The boundaries of the “four corners” rule in Pennsylvania were recently tested in the Third Circuit. In Ramara, Inc. v. Westfield Ins. Co., No. 15-1003 (3d Cir. Feb. 17, 2016), Ramara, Inc., the insured, tendered its defense of a personal injury lawsuit brought by Anthony Axe, an employee of Ramara’s subcontractor Fortress Steel Services, Inc., to Fortress’s insurer, Westfield Insurance Company. Ramara was an additional insured under Fortress’s policy with Westfield; however, Axe did not name Fortress as a defendant in his lawsuit because, under the Pennsylvania Workers’ Compensation (“Act”), Fortress would be immune from tort liability for workplace injuries to its employees. Id., Slip op. at 3. Following Pennsylvania’s “four corners rule,” Westfield denied coverage to Ramara on grounds that the complaint did not include Fortress as a defendant and failed to aver any facts regarding Fortress’s liability for Axe’s injuries. Westfield, therefore, contended that it did not have a duty to defend Ramara because the allegations within the four corners of the complaint fell outside of the four corners of the policy. The District Court held that Westfield must defend Ramara and Westfield appealed the decision.

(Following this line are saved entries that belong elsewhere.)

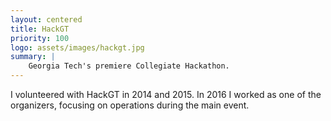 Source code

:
 ```yaml
---
layout: centered
title: HackGT
priority: 100
logo: assets/images/hackgt.jpg
summary: |
    Georgia Tech's premiere Collegiate Hackathon.
---
```


I volunteered with HackGT in 2014 and 2015. In 2016 I worked as one of the
organizers, focusing on operations during the main event.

The Third Circuit noted that under Fortress’s policy, Ramara would be considered an additional insured and entitled to a defense if Fortress’s employee’s injuries potentially were ‘caused, in whole or in part’ by Fortress’s acts or omissions or the acts or omissions of someone acting on Fortress’s behalf.” Id. at 24. The court then determined that the underlying complaint sufficiently pled such allegations even though Fortress was not named as a defendant, whether the causation required by the policy was interpreted under either a “but for” or “proximate cause” standard. Id. at 25.

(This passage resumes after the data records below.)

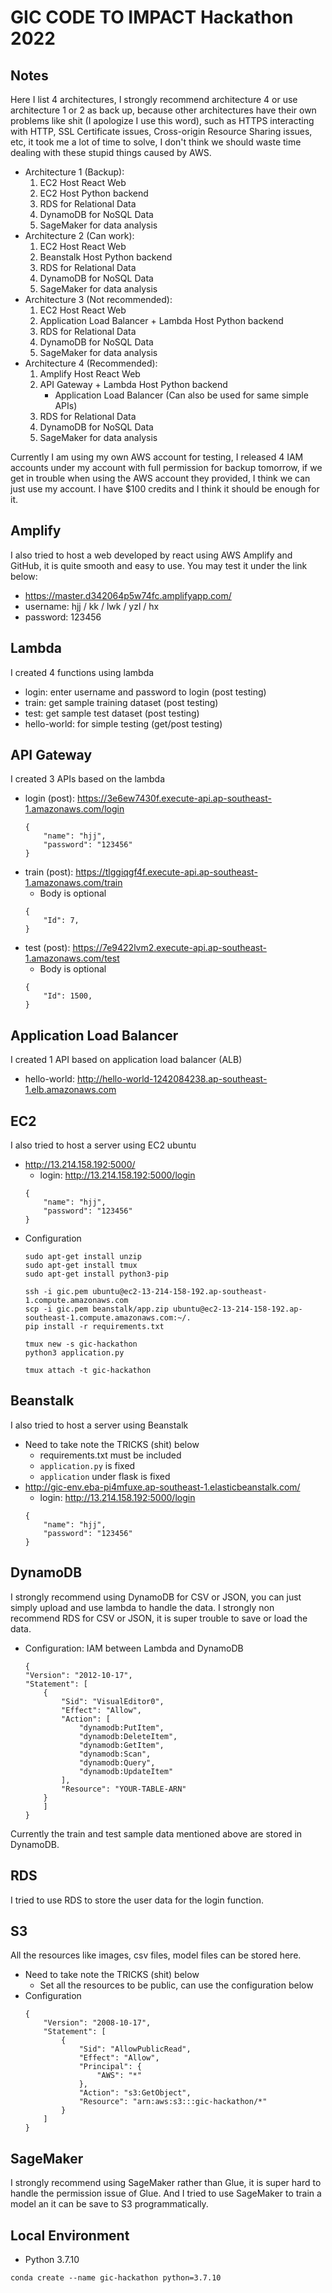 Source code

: # GIC CODE TO IMPACT Hackathon 2022

## Notes
Here I list 4 architectures, I strongly recommend architecture 4 or use architecture 1 or 2 as back up, because other architectures have their own problems like shit (I apologize I use this word), such as HTTPS interacting with HTTP, SSL Certificate issues, Cross-origin Resource Sharing issues, etc, it took me a lot of time to solve, I don't think we should waste time dealing with these stupid things caused by AWS.

* Architecture 1 (Backup):
    1. EC2 Host React Web
    2. EC2 Host Python backend
    3. RDS for Relational Data
    4. DynamoDB for NoSQL Data
    5. SageMaker for data analysis
* Architecture 2 (Can work):
    1. EC2 Host React Web
    2. Beanstalk Host Python backend
    3. RDS for Relational Data
    4. DynamoDB for NoSQL Data
    5. SageMaker for data analysis
* Architecture 3 (Not recommended):
    1. EC2 Host React Web
    2. Application Load Balancer + Lambda Host Python backend
    3. RDS for Relational Data
    4. DynamoDB for NoSQL Data
    5. SageMaker for data analysis
* Architecture 4 (Recommended):
    1. Amplify Host React Web
    2. API Gateway + Lambda Host Python backend
        * Application Load Balancer (Can also be used for same simple APIs)
    3. RDS for Relational Data
    4. DynamoDB for NoSQL Data
    5. SageMaker for data analysis

Currently I am using my own AWS account for testing, I released 4 IAM accounts under my account with full permission for backup tomorrow, if we get in trouble when using the AWS account they provided, I think we can just use my account. I have $100 credits and I think it should be enough for it.

## Amplify
I also tried to host a web developed by react using AWS Amplify and GitHub, it is quite smooth and easy to use.
You may test it under the link below:
* https://master.d342064p5w74fc.amplifyapp.com/
* username: hjj / kk / lwk / yzl / hx
* password: 123456

## Lambda
I created 4 functions using lambda
* login: enter username and password to login (post testing)
* train: get sample training dataset (post testing)
* test: get sample test dataset (post testing)
* hello-world: for simple testing (get/post testing)

## API Gateway
I created 3 APIs based on the lambda
* login (post): https://3e6ew7430f.execute-api.ap-southeast-1.amazonaws.com/login
    ```
    {
        "name": "hjj",
        "password": "123456"
    }
    ```
* train (post): https://tlggiqgf4f.execute-api.ap-southeast-1.amazonaws.com/train
    * Body is optional
    ```
    {
        "Id": 7,
    }
    ```
* test (post): https://7e9422lvm2.execute-api.ap-southeast-1.amazonaws.com/test
    * Body is optional
    ```
    {
        "Id": 1500,
    }
    ```

## Application Load Balancer
I created 1 API based on application load balancer (ALB)
* hello-world: http://hello-world-1242084238.ap-southeast-1.elb.amazonaws.com

## EC2
I also tried to host a server using EC2 ubuntu
* http://13.214.158.192:5000/
    * login: http://13.214.158.192:5000/login
    ```
    {
        "name": "hjj",
        "password": "123456"
    }
    ```
* Configuration
    ```
    sudo apt-get install unzip
    sudo apt-get install tmux
    sudo apt-get install python3-pip

    ssh -i gic.pem ubuntu@ec2-13-214-158-192.ap-southeast-1.compute.amazonaws.com
    scp -i gic.pem beanstalk/app.zip ubuntu@ec2-13-214-158-192.ap-southeast-1.compute.amazonaws.com:~/.
    pip install -r requirements.txt

    tmux new -s gic-hackathon
    python3 application.py

    tmux attach -t gic-hackathon
    ```

## Beanstalk
I also tried to host a server using Beanstalk
* Need to take note the TRICKS (shit) below
    * requirements.txt must be included
    * `application.py` is fixed
    * `application` under flask is fixed
* http://gic-env.eba-pi4mfuxe.ap-southeast-1.elasticbeanstalk.com/
    * login: http://13.214.158.192:5000/login
    ```
    {
        "name": "hjj",
        "password": "123456"
    }
    ```

## DynamoDB
I strongly recommend using DynamoDB for CSV or JSON, you can just simply upload and use lambda to handle the data. I strongly non recommend
RDS for CSV or JSON, it is super trouble to save or load the data.
* Configuration: IAM between Lambda and DynamoDB  
    ```
    {
    "Version": "2012-10-17",
    "Statement": [
        {
            "Sid": "VisualEditor0",
            "Effect": "Allow",
            "Action": [
                "dynamodb:PutItem",
                "dynamodb:DeleteItem",
                "dynamodb:GetItem",
                "dynamodb:Scan",
                "dynamodb:Query",
                "dynamodb:UpdateItem"
            ],
            "Resource": "YOUR-TABLE-ARN"
        }
        ]
    }
    ```

Currently the train and test sample data mentioned above are stored in DynamoDB.

## RDS
I tried to use RDS to store the user data for the login function.

## S3
All the resources like images, csv files, model files can be stored here.
* Need to take note the TRICKS (shit) below
    * Set all the resources to be public, can use the configuration below
* Configuration
    ```
    {
        "Version": "2008-10-17",
        "Statement": [
            {
                "Sid": "AllowPublicRead",
                "Effect": "Allow",
                "Principal": {
                    "AWS": "*"
                },
                "Action": "s3:GetObject",
                "Resource": "arn:aws:s3:::gic-hackathon/*"
            }
        ]
    }
    ```

## SageMaker
I strongly recommend using SageMaker rather than Glue, it is super hard to handle the permission issue of Glue. And I tried to use SageMaker to train a model an it can be save to S3 programmatically.

## Local Environment
* Python 3.7.10
```
conda create --name gic-hackathon python=3.7.10
```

Although the Third Circuit affirmed Westfield’s duty to defend Ramara, the court upheld Pennsylvania’s strict construction of the “four corners” rule and did not expand or modify an insurer’s obligations under the rule. However, it also explained that an insurer (or a court) should not ignore the practical effects of the Act on pleadings when applying that rule. The court held that: “[W]here the … Act is relevant to a coverage determination, insurers (and the courts that review their determinations) must interpret the allegations of an underlying complaint recognizing that the plaintiff’s attorney in the underlying action drafted the complaint taking the existence of the Act into account. In this way, the Act operates as an interpretive constraint, making it more difficult for insurers to claim that the allegations of an underlying complaint fall patently outside the scope of coverage.” Id. at 36-37.
The take-away from Ramara is that when applying the “four corners” rule, an insurer should not ignore the existence of obvious facts not included in a complaint that might trigger coverage if there is a logical reason, such as an employer’s immunity for tort liability afforded under workers’ compensation statutes. Even so, the court took pains to state that “We are not suggesting that insurers have a duty to make investigations to find facts or information beyond those set forth in the complaint in order to find a basis for triggering coverage.” Id., at 36, n.12. Thus, the court’s rationale should be seen as limited to very obvious facts that may not be contained in a pleading, such as the effect of the relevant statute here.